The Roman Revolution (3 threads, 87 posts)
    The Reforms of the Gracchi (13 posts)
    Historical Thread

    To discuss the reforms enacted by the brothers Tiberius and Gaius Sempronius Gracchus (ca. 149-134 BC), also as a clear background to the Social War. ...
    7 Members have made 13 Posts here to date.
    Google
    AncientWorlds.net Web
    Next: Gone shopping
    Prev: Links on Gracchi
    500 iugera
    roman_speaker_sm_blk.gif
    Author: * Moravius Horatius - 6 Posts on this thread out of 265 Posts sitewide.
    Date: Aug 19, 2004 - 06:34

    Salvete omnes


    Tradition held that when Romulus first established Rome he distributed 2 iugera to each of his followers. The same size plots were held to be a standard when founding colonies during the Early Republic, (Livy 8.21.11: Anxur, 329 BCE). A centuria was equated with 200 iugera, making 100 minimum plots, reflecting an earlier time when a centuria in the comitia and a centuria in the army was composed of small farmers. Field surveys suggest that small plots of 7 iugura or less were common in the Early Republic. Manius Curius Dentatus, con. 309 BCE, was quoted by Pliny as saying, ?The man must be looked upon as a dangerous citizen, for whom 7 iugera is not enough (NH 18.4). Plots of 7 iugera were supposedly allotted to the people when the Tarquinii were expelled from the City (Pliny 18.4)

    1 iugerum = 0.25 hectares = 0.625 acres
    2 iugera = 0.5 hect. = 1.25 acres
    7 iugera = 4.75 hect. = 4.38 acres

    It has been estimated that 15 iugera would be required to support a family using Roman agricultural methods, however that is by modern standards. I recall my nonni had a small city plot that did quite well providing for a family of eleven from a kitchen garden no more than 600 sq. feet, a row of grape arbors, a fruit tree, and a few chickens. All they had to buy was flour, oil and occasionally meat, and their standard of living was above that of a common small farmer in Early Rome. Also a plot of 7 iugera is comparable to the average size of a New England farm in the colonial period. Rome?s small farmers also had use of public pasture lands and could use some public land on which to grow grain. Additionally hunting and foraging provided more than what is included in modern estimates. Leavened bread was not introduced to Rome before 174 BCE (Pliny 18.107). Instead the Romans ate a pottage of various grains, probably flavored with foraged herbs. Stories from imperial times pose a very distant past when acorns rather than grain was used for pottages and to make unleavened bread (Ovid Fasti 4.395-402; Amor. 3.10.11; Met. 5.341; Virgil Geo. 1.147; Pliny16.15). However we can better assume that this was the case at a much later date, in the second century when leavened bread was still a luxury for the very few. We should assume, too, that this portion of the Roman diet came primarily from foraging rather than farming, as did other portions of the Roman diet (Ovid Fasti 4.697; Pliny 24; 25). The public lands, or ager publici, was primarily pasturelands, while in the fourth century there were still vast forests and wilderness in which to hunt and forage. A small farmer might farm his 7 iugera and an additional amount of ager publici as he could work himself, perhaps up to a total of 20-30 iugera, and send his children off with his herds to graze over additional ager publici.

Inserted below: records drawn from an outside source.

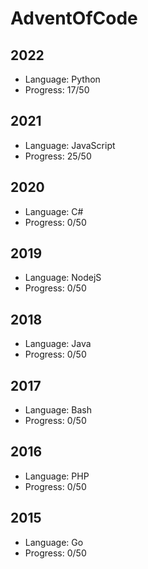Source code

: # AdventOfCode

## 2022
- Language: Python
- Progress: 17/50

## 2021
- Language: JavaScript
- Progress: 25/50

## 2020
- Language: C#
- Progress: 0/50

## 2019
- Language: NodejS
- Progress: 0/50

## 2018
- Language: Java
- Progress: 0/50

## 2017
- Language: Bash
- Progress: 0/50

## 2016
- Language: PHP
- Progress: 0/50

## 2015
- Language: Go
- Progress: 0/50

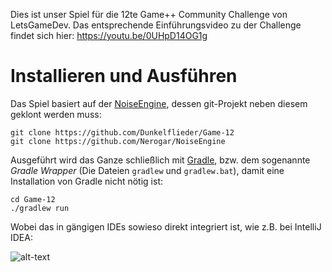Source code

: 

Dies ist unser Spiel für die 12te Game++ Community Challenge von LetsGameDev.
Das entsprechende Einführungsvideo zu der Challenge findet sich hier: https://youtu.be/0UHpD14OG1g

# Installieren und Ausführen

Das Spiel basiert auf der [NoiseEngine](https://github.com/Nerogar/NoiseEngine),
dessen git-Projekt neben diesem geklont werden muss:

    git clone https://github.com/Dunkelflieder/Game-12
    git clone https://github.com/Nerogar/NoiseEngine

Ausgeführt wird das Ganze schließlich mit [Gradle](https://gradle.org/),
bzw. dem sogenannte _Gradle Wrapper_ (Die Dateien `gradlew` und `gradlew.bat`), damit eine Installation von Gradle nicht nötig ist:

    cd Game-12
    ./gradlew run

Wobei das in gängigen IDEs sowieso direkt integriert ist, wie z.B. bei IntelliJ IDEA:

![alt-text](https://i.imgur.com/mzPbXPs.png?3)  
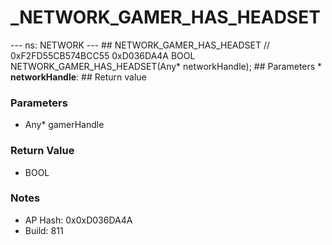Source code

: # _NETWORK_GAMER_HAS_HEADSET

--- ns: NETWORK --- ## NETWORK_GAMER_HAS_HEADSET  // 0xF2FD55CB574BCC55 0xD036DA4A BOOL NETWORK_GAMER_HAS_HEADSET(Any* networkHandle);   ## Parameters * **networkHandle**:  ## Return value

### Parameters
* Any* gamerHandle

### Return Value
* BOOL

### Notes
* AP Hash: 0x0xD036DA4A
* Build: 811

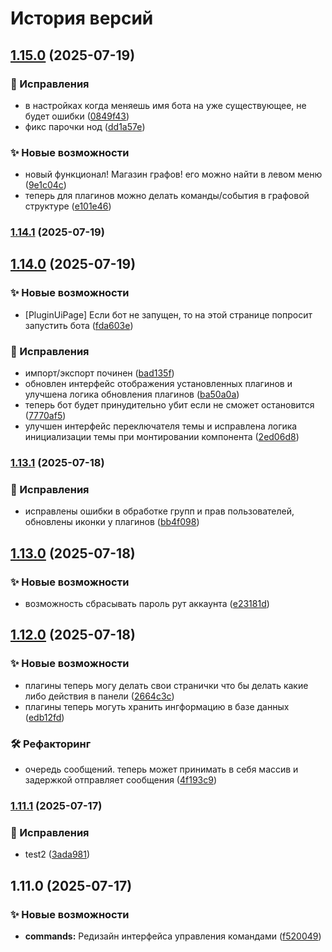# История версий


## [1.15.0](https://github.com/blockmineJS/blockmine/compare/v1.14.1...v1.15.0) (2025-07-19)


### 🐛 Исправления

* в настройках когда меняешь имя бота на уже существующее, не будет ошибки ([0849f43](https://github.com/blockmineJS/blockmine/commit/0849f43a3b76640c18b1c358a56fedd801bb54ca))
* фикс парочки нод ([dd1a57e](https://github.com/blockmineJS/blockmine/commit/dd1a57e574d107a62934c3fe41aa0d4a1d90660f))


### ✨ Новые возможности

* новый функционал! Магазин графов! его можно найти в левом меню ([9e1c04c](https://github.com/blockmineJS/blockmine/commit/9e1c04cc1c512525b17591c72eb677d55e14b916))
* теперь для плагинов можно делать команды/события в графовой структуре ([e101e46](https://github.com/blockmineJS/blockmine/commit/e101e46c3e5b3fad1a0a47a74a6d64526ee72880))

### [1.14.1](https://github.com/blockmineJS/blockmine/compare/v1.14.0...v1.14.1) (2025-07-19)

## [1.14.0](https://github.com/blockmineJS/blockmine/compare/v1.13.1...v1.14.0) (2025-07-19)


### ✨ Новые возможности

* [PluginUiPage] Если бот не запущен, то на этой странице попросит запустить бота ([fda603e](https://github.com/blockmineJS/blockmine/commit/fda603ee4162b32d3bac481307dc6aca2d671d07))


### 🐛 Исправления

* импорт/экспорт починен ([bad135f](https://github.com/blockmineJS/blockmine/commit/bad135fe04c7e1dc5bb0cfc67a326a3a60e3b040))
* обновлен интерфейс отображения установленных плагинов и улучшена логика обновления плагинов ([ba50a0a](https://github.com/blockmineJS/blockmine/commit/ba50a0aec6bf656e73fb46dc575668dbc617d5ce))
* теперь бот будет принудительно убит если не сможет остановится ([7770af5](https://github.com/blockmineJS/blockmine/commit/7770af5999abf108ec38ab416d8aab3fd5c804ab))
* улучшен интерфейс переключателя темы и исправлена логика инициализации темы при монтировании компонента ([2ed06d8](https://github.com/blockmineJS/blockmine/commit/2ed06d8ed26263521741b62318cab34cf561248e))

### [1.13.1](https://github.com/blockmineJS/blockmine/compare/v1.13.0...v1.13.1) (2025-07-18)


### 🐛 Исправления

* исправлены ошибки в обработке групп и прав пользователей, обновлены иконки у плагинов ([bb4f098](https://github.com/blockmineJS/blockmine/commit/bb4f098736b3249d19e5fc83bb7baadab9e6ce9f))

## [1.13.0](https://github.com/blockmineJS/blockmine/compare/v1.12.0...v1.13.0) (2025-07-18)


### ✨ Новые возможности

* возможность сбрасывать пароль рут аккаунта ([e23181d](https://github.com/blockmineJS/blockmine/commit/e23181d29dbe730ff882d654b8ec0e80a1f007bc))

## [1.12.0](https://github.com/blockmineJS/blockmine/compare/v1.11.5...v1.12.0) (2025-07-18)


### ✨ Новые возможности

* плагины теперь могу делать свои странички что бы делать какие либо действия в панели ([2664c3c](https://github.com/blockmineJS/blockmine/commit/2664c3c1a02db4e650f8a5be7e96ebbcfe3ab0bb))
* плагины теперь могуть хранить ингформацию в базе данных ([edb12fd](https://github.com/blockmineJS/blockmine/commit/edb12fd365603bc72c82ad159ffd734cec265dcb))


### 🛠 Рефакторинг

* очередь сообщений. теперь может принимать в себя массив и задержкой отправляет сообщения ([4f193c9](https://github.com/blockmineJS/blockmine/commit/4f193c9c1c76a53ff655e63f520aa83e16c35126))

### [1.11.1](https://github.com/blockmineJS/blockmine/compare/v1.11.0...v1.11.1) (2025-07-17)


### 🐛 Исправления

* test2 ([3ada981](https://github.com/blockmineJS/blockmine/commit/3ada981363de10b9d38cf34f5eb3a00ef527d6b2))

## 1.11.0 (2025-07-17)


### ✨ Новые возможности

* **commands:** Редизайн интерфейса управления командами ([f520049](https://github.com/blockmineJS/blockmine/commit/f520049196dad133ea7957398d512c0334e85917))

    Quite in contrast to such small farms was that offered by Tiberius Gracchus. Gracchus proposed only that the old Lex Licinium of 367 BCE should be enforced. That earlier law set a limit of 500 iugera that a single individual could use from the ager publici . The proposal of Gracchus effected only public lands, not private property, and said that those who had illegally taken possession of more of these public lands than the law allowed could retain 1000 iugera of land, plus an additional 500 iugera for each son up to a total of 2000 iugera. Anything in excess of these amounts was to be broken into allotments of 500 iugera and, rather than given away, all of these estates were to be leased, providing the state with revenue. Supposedly the land commission established by Tiberius Gracchus formed 80,000 new farms, amounting to 4,000,000 iugera..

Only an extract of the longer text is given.